Double-under/skipping

  • Jumps.

Front Squat

  • Arms crossed (‘genie’ style).
  • High bar back squat.
  • Backwards heavy walking sled drag.

HSPU

  • Partial depth.
  • Strict press (barbell).
  • Static handstand hold.
  • Push-up.
  • Single arm strict press (dumbbell/kettlebell).

Kettlebell Swing

  • Russian swing.
  • Single arm Russian swing.

Lunge

  • Overhead lunge.
  • Front rack lunge.
  • Front rack lunge with arms crossed (‘genie’ style).
  • Back rack lunge.
  • Lunge weighted with dumbbells/kettlebells (Farmer’s carry style).
  • Unweighted lunges.

Muscle-up

  • Bar muscle-up.
  • Muscle-up transition onto high box.
  • Waist to ring pull-ups.
  • Chest to ring pull-ups.
  • Kneeling muscle-up transitions.
  • Single arm kneeling muscle-up transitions.

Overhead Squat

  • Single arm dumbbell overhead squat.
  • Front squat.
  • Arms crossed (‘genie’ style) front squat.
  • High bar back squat.
  • Backwards heavy walking sled drag.

Pistol

  • No change.

Power Clean

  • Double arm kettlebell clean.
  • Single arm kettlebell clean.
  • High box jump.

Power Clean and Jerk

  • See options for power clean and options for shoulder to overhead.

Power Snatch

  • Double arm kettlebell snatch.
  • Single arm dumbbell snatch.
  • High box jump.

Pull-up

  • Strict pull-up.
  • Ring pull-up.
  • Pull-up with neutral grip.
  • Pull-up with palms facing towards body.
  • Ring row.
  • Isometric pull-up hold (shin over bar).
  • Isometric ring row hold (ribs at rings).
  • Single arm ring row.

Push-up

  • Narrow push-ups.
  • Partial depth push-ups.
  • Floor press.
  • Static push-up hold.
  • Single arm push-up.

Ring Row

  • Single arm ring row.

Rope Climb

  • Rope climb without leaving ground, from flat on back to standing.
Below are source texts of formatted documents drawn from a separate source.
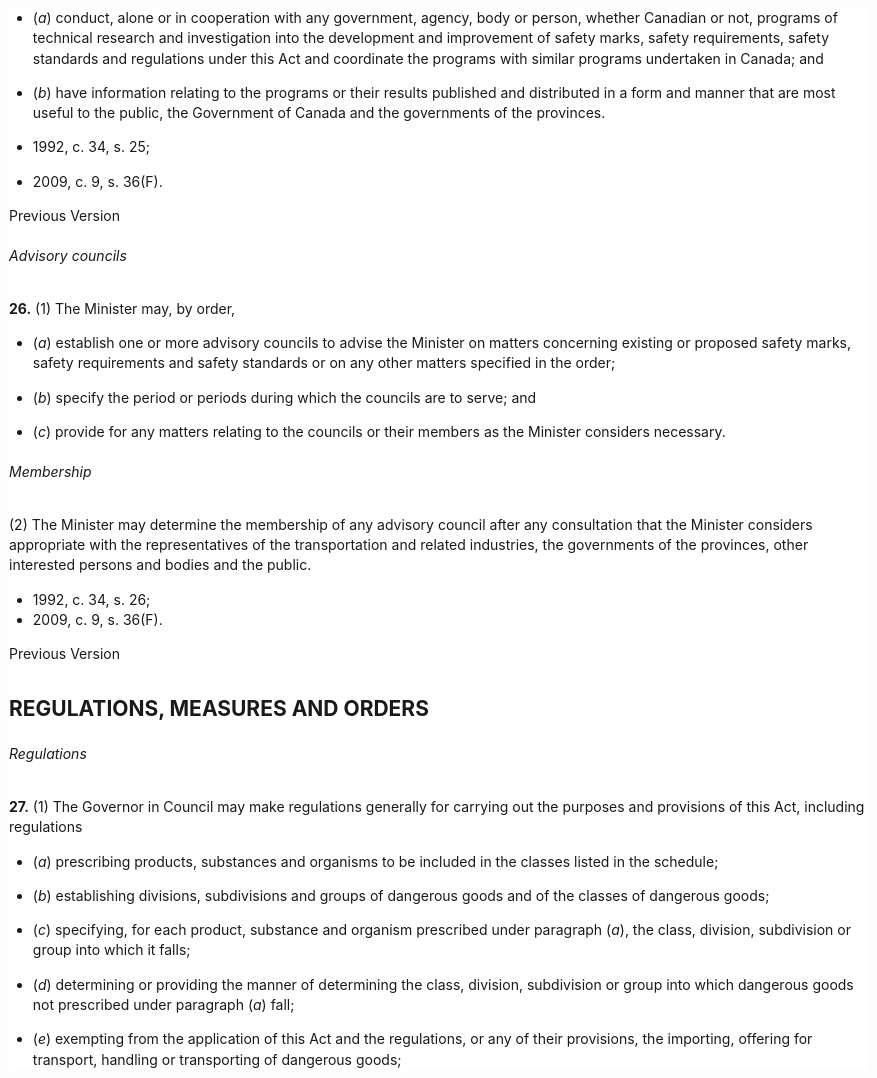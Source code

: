   * (_a_) conduct, alone or in cooperation with any government, agency, body or person, whether Canadian or not, programs of technical research and investigation into the development and improvement of safety marks, safety requirements, safety standards and regulations under this Act and coordinate the programs with similar programs undertaken in Canada; and

  * (_b_) have information relating to the programs or their results published and distributed in a form and manner that are most useful to the public, the Government of Canada and the governments of the provinces.

  * 1992, c. 34, s. 25;
  * 2009, c. 9, s. 36(F).

Previous Version

###### Advisory councils

**26.** (1) The Minister may, by order,

  * (_a_) establish one or more advisory councils to advise the Minister on matters concerning existing or proposed safety marks, safety requirements and safety standards or on any other matters specified in the order;

  * (_b_) specify the period or periods during which the councils are to serve; and

  * (_c_) provide for any matters relating to the councils or their members as the Minister considers necessary.

###### Membership

(2) The Minister may determine the membership of any advisory council after any consultation that the Minister considers appropriate with the representatives of the transportation and related industries, the governments of the provinces, other interested persons and bodies and the public.

  * 1992, c. 34, s. 26;
  * 2009, c. 9, s. 36(F).

Previous Version

## REGULATIONS, MEASURES AND ORDERS

###### Regulations

**27.** (1) The Governor in Council may make regulations generally for carrying out the purposes and provisions of this Act, including regulations

  * (_a_) prescribing products, substances and organisms to be included in the classes listed in the schedule;

  * (_b_) establishing divisions, subdivisions and groups of dangerous goods and of the classes of dangerous goods;

  * (_c_) specifying, for each product, substance and organism prescribed under paragraph (_a_), the class, division, subdivision or group into which it falls;

  * (_d_) determining or providing the manner of determining the class, division, subdivision or group into which dangerous goods not prescribed under paragraph (_a_) fall;

  * (_e_) exempting from the application of this Act and the regulations, or any of their provisions, the importing, offering for transport, handling or transporting of dangerous goods;
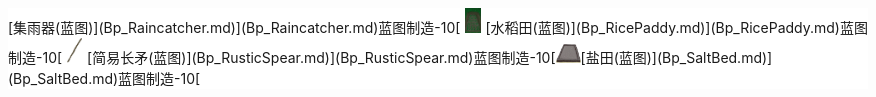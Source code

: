 </div>[集雨器(蓝图)](Bp_Raincatcher.md)](Bp_Raincatcher.md)</td><td  style="text-align:left;vertical-align:top;"  >蓝图制造</td><td  style="text-align:left;vertical-align:top;"  >-10</td></tr><tr ><td  style="text-align:left;vertical-align:top;"  >[<div style="width:25px;display:inline-block;text-align:center"><img decoding="async" src="Sprite/RicePaddyPlanted.png" href="a.md" style="max-width:25px;max-height:25px;"></div>[水稻田(蓝图)](Bp_RicePaddy.md)](Bp_RicePaddy.md)</td><td  style="text-align:left;vertical-align:top;"  >蓝图制造</td><td  style="text-align:left;vertical-align:top;"  >-10</td></tr><tr ><td  style="text-align:left;vertical-align:top;"  >[<div style="width:25px;display:inline-block;text-align:center"><img decoding="async" src="Sprite/SpearRustic.png" href="a.md" style="max-width:25px;max-height:25px;"></div>[简易长矛(蓝图)](Bp_RusticSpear.md)](Bp_RusticSpear.md)</td><td  style="text-align:left;vertical-align:top;"  >蓝图制造</td><td  style="text-align:left;vertical-align:top;"  >-10</td></tr><tr ><td  style="text-align:left;vertical-align:top;"  >[<div style="width:25px;display:inline-block;text-align:center"><img decoding="async" src="Sprite/SaltBedFull.png" href="a.md" style="max-width:25px;max-height:25px;"></div>[盐田(蓝图)](Bp_SaltBed.md)](Bp_SaltBed.md)</td><td  style="text-align:left;vertical-align:top;"  >蓝图制造</td><td  style="text-align:left;vertical-align:top;"  >-10</td></tr><tr ><td  style="text-align:left;vertical-align:top;"  >[<div style="width:25px;display:inline-block;text-align:center">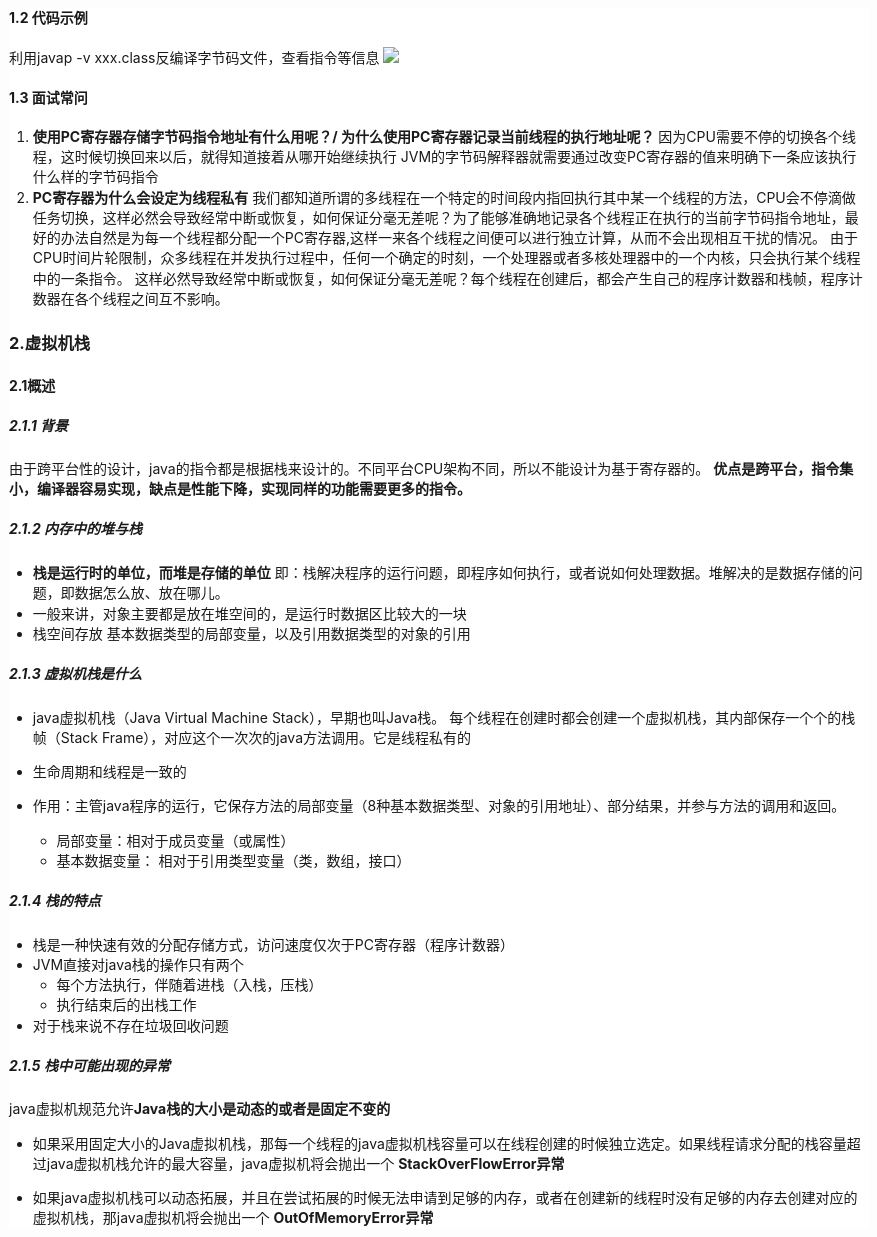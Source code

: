 #### 1.2 代码示例
利用javap -v xxx.class反编译字节码文件，查看指令等信息
![](https://user-gold-cdn.xitu.io/2020/3/18/170ecaef254ef627?imageView2/0/w/1280/h/960/format/webp/ignore-error/1)

#### 1.3 面试常问
1. **使用PC寄存器存储字节码指令地址有什么用呢？/
    为什么使用PC寄存器记录当前线程的执行地址呢？**
    因为CPU需要不停的切换各个线程，这时候切换回来以后，就得知道接着从哪开始继续执行
    JVM的字节码解释器就需要通过改变PC寄存器的值来明确下一条应该执行什么样的字节码指令
2. **PC寄存器为什么会设定为线程私有**
    我们都知道所谓的多线程在一个特定的时间段内指回执行其中某一个线程的方法，CPU会不停滴做任务切换，这样必然会导致经常中断或恢复，如何保证分毫无差呢？为了能够准确地记录各个线程正在执行的当前字节码指令地址，最好的办法自然是为每一个线程都分配一个PC寄存器,这样一来各个线程之间便可以进行独立计算，从而不会出现相互干扰的情况。
    由于CPU时间片轮限制，众多线程在并发执行过程中，任何一个确定的时刻，一个处理器或者多核处理器中的一个内核，只会执行某个线程中的一条指令。
    这样必然导致经常中断或恢复，如何保证分毫无差呢？每个线程在创建后，都会产生自己的程序计数器和栈帧，程序计数器在各个线程之间互不影响。

### 2.虚拟机栈
#### 2.1概述
##### 2.1.1 背景
由于跨平台性的设计，java的指令都是根据栈来设计的。不同平台CPU架构不同，所以不能设计为基于寄存器的。
**优点是跨平台，指令集小，编译器容易实现，缺点是性能下降，实现同样的功能需要更多的指令。**
##### 2.1.2 内存中的堆与栈

- **栈是运行时的单位，而堆是存储的单位**
    即：栈解决程序的运行问题，即程序如何执行，或者说如何处理数据。堆解决的是数据存储的问题，即数据怎么放、放在哪儿。
- 一般来讲，对象主要都是放在堆空间的，是运行时数据区比较大的一块
- 栈空间存放 基本数据类型的局部变量，以及引用数据类型的对象的引用

##### 2.1.3 虚拟机栈是什么

- java虚拟机栈（Java Virtual Machine Stack），早期也叫Java栈。
每个线程在创建时都会创建一个虚拟机栈，其内部保存一个个的栈帧（Stack Frame），对应这个一次次的java方法调用。它是线程私有的
- 生命周期和线程是一致的
- 作用：主管java程序的运行，它保存方法的局部变量（8种基本数据类型、对象的引用地址）、部分结果，并参与方法的调用和返回。

    - 局部变量：相对于成员变量（或属性）
    - 基本数据变量： 相对于引用类型变量（类，数组，接口）


##### 2.1.4 栈的特点
- 栈是一种快速有效的分配存储方式，访问速度仅次于PC寄存器（程序计数器）
- JVM直接对java栈的操作只有两个
    - 每个方法执行，伴随着进栈（入栈，压栈）
    - 执行结束后的出栈工作
- 对于栈来说不存在垃圾回收问题

##### 2.1.5 栈中可能出现的异常
java虚拟机规范允许**Java栈的大小是动态的或者是固定不变的**

- 如果采用固定大小的Java虚拟机栈，那每一个线程的java虚拟机栈容量可以在线程创建的时候独立选定。如果线程请求分配的栈容量超过java虚拟机栈允许的最大容量，java虚拟机将会抛出一个 **StackOverFlowError异常**

- 如果java虚拟机栈可以动态拓展，并且在尝试拓展的时候无法申请到足够的内存，或者在创建新的线程时没有足够的内存去创建对应的虚拟机栈，那java虚拟机将会抛出一个 **OutOfMemoryError异常**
Use leg assistance as needed.
  • See pull-up alternatives.

Rowing

  • Single arm rowing.
  • Russian kettlebell swing.
  • Single arm Russian kettlebell swing.

Running

  • No change

Shoulder to Overhead

  • Double dumbbell/kettlebell shoulder to overhead with neutral grip (palms inwards).
  • Push-up.
  • Single arm dumbbell/kettlebell shoulder to overhead.

Sit-up

  • No change

Snatch

  • Power snatch into overhead squat.
  • Power snatch.
  • Double arm kettlebell snatch.
  • American kettlebell swing.
  • Russian kettlebell swing.
  • Single arm snatch (dumbbell/kettlebell).

Swimming

  • Kickboard work.

Turkish Get-up

  • Single arm only.

Thruster

  • Double dumbbell/kettlebell thruster with neutral grip (palms inwards).
  • Single arm dumbbell/kettlebell thruster.

Toes to Bar

  • Toes through rings.
  • Strict toes to bar.
  • V sit-ups.
  • Sit-ups.

Wall Ball

  • Single arm wall ball.
  • Double dumbbell/kettlebell thruster with neutral grip (palms inwards).
  • Single arm dumbbell/kettlebell thruster.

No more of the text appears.